• REQUIREMENT
Report all lines below with the word "linspace".

• DATASET RECORDS
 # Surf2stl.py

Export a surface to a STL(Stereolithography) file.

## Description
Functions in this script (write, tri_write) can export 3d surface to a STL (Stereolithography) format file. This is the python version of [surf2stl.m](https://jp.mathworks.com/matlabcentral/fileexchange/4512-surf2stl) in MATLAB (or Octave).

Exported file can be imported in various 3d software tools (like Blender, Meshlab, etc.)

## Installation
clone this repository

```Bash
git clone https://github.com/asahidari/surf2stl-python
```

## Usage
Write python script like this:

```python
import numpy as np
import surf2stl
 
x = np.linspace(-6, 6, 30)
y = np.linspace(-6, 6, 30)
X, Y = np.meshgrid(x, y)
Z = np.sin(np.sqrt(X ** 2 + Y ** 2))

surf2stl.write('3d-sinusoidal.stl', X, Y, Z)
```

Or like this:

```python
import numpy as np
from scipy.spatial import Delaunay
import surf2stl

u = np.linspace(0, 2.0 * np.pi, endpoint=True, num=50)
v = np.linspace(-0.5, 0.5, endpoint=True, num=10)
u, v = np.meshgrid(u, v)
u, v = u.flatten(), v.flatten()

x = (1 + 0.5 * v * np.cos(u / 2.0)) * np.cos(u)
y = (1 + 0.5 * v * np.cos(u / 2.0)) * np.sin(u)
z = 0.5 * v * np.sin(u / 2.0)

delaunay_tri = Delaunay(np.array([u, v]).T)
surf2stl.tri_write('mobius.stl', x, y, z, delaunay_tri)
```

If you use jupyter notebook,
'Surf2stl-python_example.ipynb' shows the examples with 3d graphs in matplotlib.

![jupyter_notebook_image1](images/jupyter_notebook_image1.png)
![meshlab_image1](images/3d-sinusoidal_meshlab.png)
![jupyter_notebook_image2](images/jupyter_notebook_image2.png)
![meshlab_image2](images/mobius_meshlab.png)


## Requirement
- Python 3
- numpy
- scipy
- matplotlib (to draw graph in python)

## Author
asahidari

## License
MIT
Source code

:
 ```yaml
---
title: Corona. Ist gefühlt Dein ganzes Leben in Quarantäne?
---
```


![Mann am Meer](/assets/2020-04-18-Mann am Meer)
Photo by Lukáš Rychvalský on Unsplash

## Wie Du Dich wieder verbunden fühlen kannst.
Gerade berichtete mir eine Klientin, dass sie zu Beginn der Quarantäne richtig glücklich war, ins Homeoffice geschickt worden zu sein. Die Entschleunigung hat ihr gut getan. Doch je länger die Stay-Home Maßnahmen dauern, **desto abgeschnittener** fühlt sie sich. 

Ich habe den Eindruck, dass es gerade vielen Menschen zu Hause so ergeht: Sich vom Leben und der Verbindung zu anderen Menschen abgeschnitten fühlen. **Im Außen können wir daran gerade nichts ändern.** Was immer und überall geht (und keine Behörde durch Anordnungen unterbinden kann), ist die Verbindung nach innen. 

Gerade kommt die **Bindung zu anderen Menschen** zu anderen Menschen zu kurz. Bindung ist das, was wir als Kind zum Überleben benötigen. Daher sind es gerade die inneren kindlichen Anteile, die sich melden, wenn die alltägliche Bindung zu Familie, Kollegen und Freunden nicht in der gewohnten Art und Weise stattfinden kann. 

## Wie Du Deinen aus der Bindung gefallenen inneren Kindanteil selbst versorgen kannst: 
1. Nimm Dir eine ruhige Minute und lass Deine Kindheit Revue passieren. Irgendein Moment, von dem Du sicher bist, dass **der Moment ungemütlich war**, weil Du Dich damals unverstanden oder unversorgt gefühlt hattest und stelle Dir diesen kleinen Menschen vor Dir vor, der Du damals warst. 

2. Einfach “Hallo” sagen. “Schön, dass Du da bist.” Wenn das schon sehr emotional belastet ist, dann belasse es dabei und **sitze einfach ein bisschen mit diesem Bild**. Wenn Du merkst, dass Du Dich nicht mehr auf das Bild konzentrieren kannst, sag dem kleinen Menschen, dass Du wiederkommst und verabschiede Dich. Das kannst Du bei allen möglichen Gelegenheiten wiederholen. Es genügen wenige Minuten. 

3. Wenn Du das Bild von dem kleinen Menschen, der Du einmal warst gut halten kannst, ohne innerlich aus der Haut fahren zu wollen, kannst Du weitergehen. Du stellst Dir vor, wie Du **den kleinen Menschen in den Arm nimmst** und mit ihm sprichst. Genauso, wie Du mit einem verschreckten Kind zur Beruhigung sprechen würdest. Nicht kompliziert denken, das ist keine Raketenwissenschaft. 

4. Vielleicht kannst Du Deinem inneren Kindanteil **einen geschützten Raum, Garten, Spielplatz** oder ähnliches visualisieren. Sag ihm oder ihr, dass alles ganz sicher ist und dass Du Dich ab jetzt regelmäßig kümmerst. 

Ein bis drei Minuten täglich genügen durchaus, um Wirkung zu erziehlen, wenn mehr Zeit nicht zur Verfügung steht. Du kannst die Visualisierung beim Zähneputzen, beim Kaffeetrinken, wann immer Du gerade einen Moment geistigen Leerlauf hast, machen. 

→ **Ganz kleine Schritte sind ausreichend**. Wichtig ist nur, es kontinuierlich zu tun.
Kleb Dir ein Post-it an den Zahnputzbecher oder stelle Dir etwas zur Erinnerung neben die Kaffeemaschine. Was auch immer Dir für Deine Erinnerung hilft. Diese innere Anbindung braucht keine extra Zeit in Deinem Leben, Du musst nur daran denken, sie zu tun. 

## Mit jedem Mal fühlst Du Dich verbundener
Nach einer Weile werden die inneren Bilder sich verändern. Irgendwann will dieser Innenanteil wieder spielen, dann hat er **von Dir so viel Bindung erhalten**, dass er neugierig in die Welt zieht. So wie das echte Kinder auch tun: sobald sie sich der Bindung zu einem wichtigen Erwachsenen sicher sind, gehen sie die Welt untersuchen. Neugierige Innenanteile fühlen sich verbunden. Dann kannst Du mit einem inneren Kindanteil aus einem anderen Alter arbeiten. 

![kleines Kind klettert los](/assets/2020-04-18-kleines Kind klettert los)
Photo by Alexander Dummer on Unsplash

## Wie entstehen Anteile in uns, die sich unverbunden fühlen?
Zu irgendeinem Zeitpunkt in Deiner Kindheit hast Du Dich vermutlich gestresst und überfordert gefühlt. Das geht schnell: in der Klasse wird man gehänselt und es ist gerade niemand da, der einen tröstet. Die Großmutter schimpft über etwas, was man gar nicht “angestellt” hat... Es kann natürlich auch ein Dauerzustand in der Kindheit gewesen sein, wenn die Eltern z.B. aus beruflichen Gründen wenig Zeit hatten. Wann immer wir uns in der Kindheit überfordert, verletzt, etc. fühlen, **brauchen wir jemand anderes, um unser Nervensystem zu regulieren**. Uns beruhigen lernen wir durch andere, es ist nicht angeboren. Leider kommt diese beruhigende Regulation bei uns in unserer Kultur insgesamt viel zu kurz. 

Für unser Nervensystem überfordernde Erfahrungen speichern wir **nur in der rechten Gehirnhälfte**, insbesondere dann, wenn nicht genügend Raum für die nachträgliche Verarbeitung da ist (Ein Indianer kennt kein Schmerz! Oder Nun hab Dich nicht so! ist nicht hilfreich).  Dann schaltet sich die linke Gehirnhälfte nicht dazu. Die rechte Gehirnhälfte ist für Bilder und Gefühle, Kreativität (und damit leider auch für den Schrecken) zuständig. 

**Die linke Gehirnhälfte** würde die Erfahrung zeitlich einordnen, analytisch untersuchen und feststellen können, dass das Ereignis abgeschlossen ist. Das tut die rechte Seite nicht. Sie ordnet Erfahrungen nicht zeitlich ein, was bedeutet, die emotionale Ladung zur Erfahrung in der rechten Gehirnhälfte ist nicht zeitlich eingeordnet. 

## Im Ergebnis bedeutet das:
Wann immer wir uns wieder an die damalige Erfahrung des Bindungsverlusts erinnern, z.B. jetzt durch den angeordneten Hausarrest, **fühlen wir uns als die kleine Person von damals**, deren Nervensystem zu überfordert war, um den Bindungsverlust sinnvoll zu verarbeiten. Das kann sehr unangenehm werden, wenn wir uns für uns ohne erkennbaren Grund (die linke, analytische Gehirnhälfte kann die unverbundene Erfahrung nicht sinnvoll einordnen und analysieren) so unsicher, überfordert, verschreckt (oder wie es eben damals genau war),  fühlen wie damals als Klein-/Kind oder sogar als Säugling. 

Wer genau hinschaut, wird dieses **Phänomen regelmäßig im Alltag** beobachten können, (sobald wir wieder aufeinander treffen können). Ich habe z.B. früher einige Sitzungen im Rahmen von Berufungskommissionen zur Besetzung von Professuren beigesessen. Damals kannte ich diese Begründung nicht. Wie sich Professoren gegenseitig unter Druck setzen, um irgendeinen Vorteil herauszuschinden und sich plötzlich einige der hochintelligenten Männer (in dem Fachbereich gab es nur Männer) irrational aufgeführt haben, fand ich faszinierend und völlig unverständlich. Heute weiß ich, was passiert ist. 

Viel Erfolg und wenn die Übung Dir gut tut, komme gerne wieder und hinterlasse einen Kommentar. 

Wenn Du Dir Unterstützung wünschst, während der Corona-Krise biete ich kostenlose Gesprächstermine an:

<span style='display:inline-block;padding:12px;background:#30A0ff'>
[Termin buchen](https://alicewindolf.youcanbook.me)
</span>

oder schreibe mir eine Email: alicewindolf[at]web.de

• RESPONSE TO THE TASK
x = np.linspace(-6, 6, 30)
y = np.linspace(-6, 6, 30)
u = np.linspace(0, 2.0 * np.pi, endpoint=True, num=50)
v = np.linspace(-0.5, 0.5, endpoint=True, num=10)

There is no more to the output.